• Instructions for the task:
Below are the records; copy every line in them that holds the string "validated".

• Recorded data:

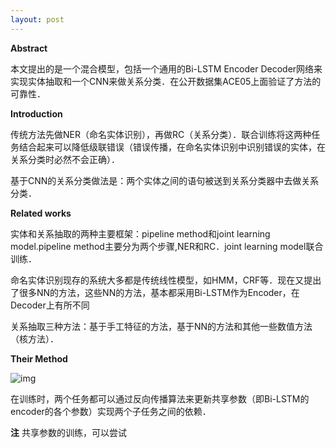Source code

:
 ```yaml
---
layout: post
---
```


**Abstract**

本文提出的是一个混合模型，包括一个通用的Bi-LSTM Encoder Decoder网络来实现实体抽取和一个CNN来做关系分类．在公开数据集ACE05上面验证了方法的可靠性．

**Introduction**

传统方法先做NER（命名实体识别），再做RC（关系分类）．联合训练将这两种任务结合起来可以降低级联错误（错误传播，在命名实体识别中识别错误的实体，在关系分类时必然不会正确）．

基于CNN的关系分类做法是：两个实体之间的语句被送到关系分类器中去做关系分类．

**Related works**

实体和关系抽取的两种主要框架：pipeline method和joint learning model.pipeline method主要分为两个步骤,NER和RC．joint learning model联合训练．

命名实体识别现存的系统大多都是传统线性模型，如HMM，CRF等．现在又提出了很多NN的方法，这些NN的方法，基本都采用Bi-LSTM作为Encoder，在Decoder上有所不同

关系抽取三种方法：基于手工特征的方法，基于NN的方法和其他一些数值方法（核方法）．

**Their Method**

![img](https://mmbiz.qpic.cn/mmbiz_png/VBcD02jFhgkjZwt9qQxA5ictEzIzVFnfBSHWia0tDSxO1IH0FFARmgzNM4UFCcibQLMhm0H0lUibGiauyXGuuSFdnDw/?tp=webp&wxfrom=5&wx_lazy=1)

在训练时，两个任务都可以通过反向传播算法来更新共享参数（即Bi-LSTM的encoder的各个参数）实现两个子任务之间的依赖．

**注**
共享参数的训练，可以尝试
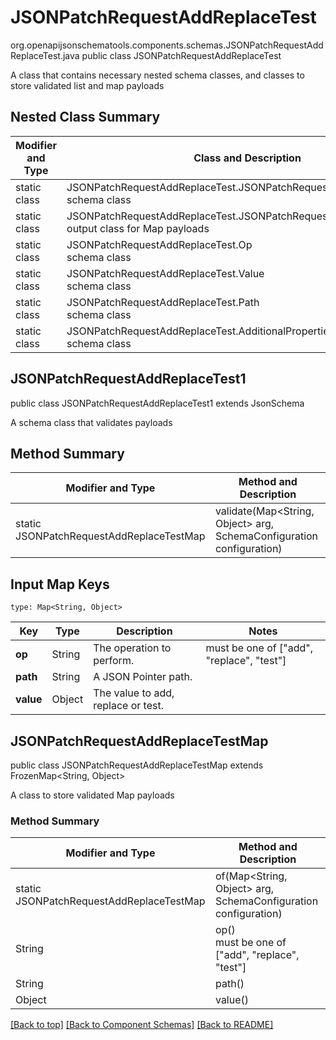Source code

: # JSONPatchRequestAddReplaceTest
org.openapijsonschematools.components.schemas.JSONPatchRequestAddReplaceTest.java
public class JSONPatchRequestAddReplaceTest

A class that contains necessary nested schema classes, and classes to store validated list and map payloads

## Nested Class Summary
| Modifier and Type | Class and Description |
| ----------------- | ---------------------- |
| static class | JSONPatchRequestAddReplaceTest.JSONPatchRequestAddReplaceTest1<br> schema class |
| static class | JSONPatchRequestAddReplaceTest.JSONPatchRequestAddReplaceTestMap<br> output class for Map payloads |
| static class | JSONPatchRequestAddReplaceTest.Op<br> schema class |
| static class | JSONPatchRequestAddReplaceTest.Value<br> schema class |
| static class | JSONPatchRequestAddReplaceTest.Path<br> schema class |
| static class | JSONPatchRequestAddReplaceTest.AdditionalProperties<br> schema class |

## JSONPatchRequestAddReplaceTest1
public class JSONPatchRequestAddReplaceTest1
extends JsonSchema

A schema class that validates payloads


## Method Summary
| Modifier and Type | Method and Description |
| ----------------- | ---------------------- |
| static JSONPatchRequestAddReplaceTestMap | validate(Map<String, Object> arg, SchemaConfiguration configuration) |

## Input Map Keys
```
type: Map<String, Object>
```
Key | Type |  Description | Notes
------------ | ------------- | ------------- | -------------
**op** | String | The operation to perform. | must be one of ["add", "replace", "test"]
**path** | String | A JSON Pointer path. |
**value** | Object | The value to add, replace or test. |

## JSONPatchRequestAddReplaceTestMap
public class JSONPatchRequestAddReplaceTestMap
extends FrozenMap<String, Object>

A class to store validated Map payloads

### Method Summary
| Modifier and Type | Method and Description |
| ----------------- | ---------------------- |
| static JSONPatchRequestAddReplaceTestMap | of(Map<String, Object> arg, SchemaConfiguration configuration) |
| String | op()<br> must be one of ["add", "replace", "test"] |
| String | path()<br> |
| Object | value()<br> |

[[Back to top]](#top) [[Back to Component Schemas]](../../../README.md#Component-Schemas) [[Back to README]](../../../README.md)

• Your solution:
A class that contains necessary nested schema classes, and classes to store validated list and map payloads
A class to store validated Map payloads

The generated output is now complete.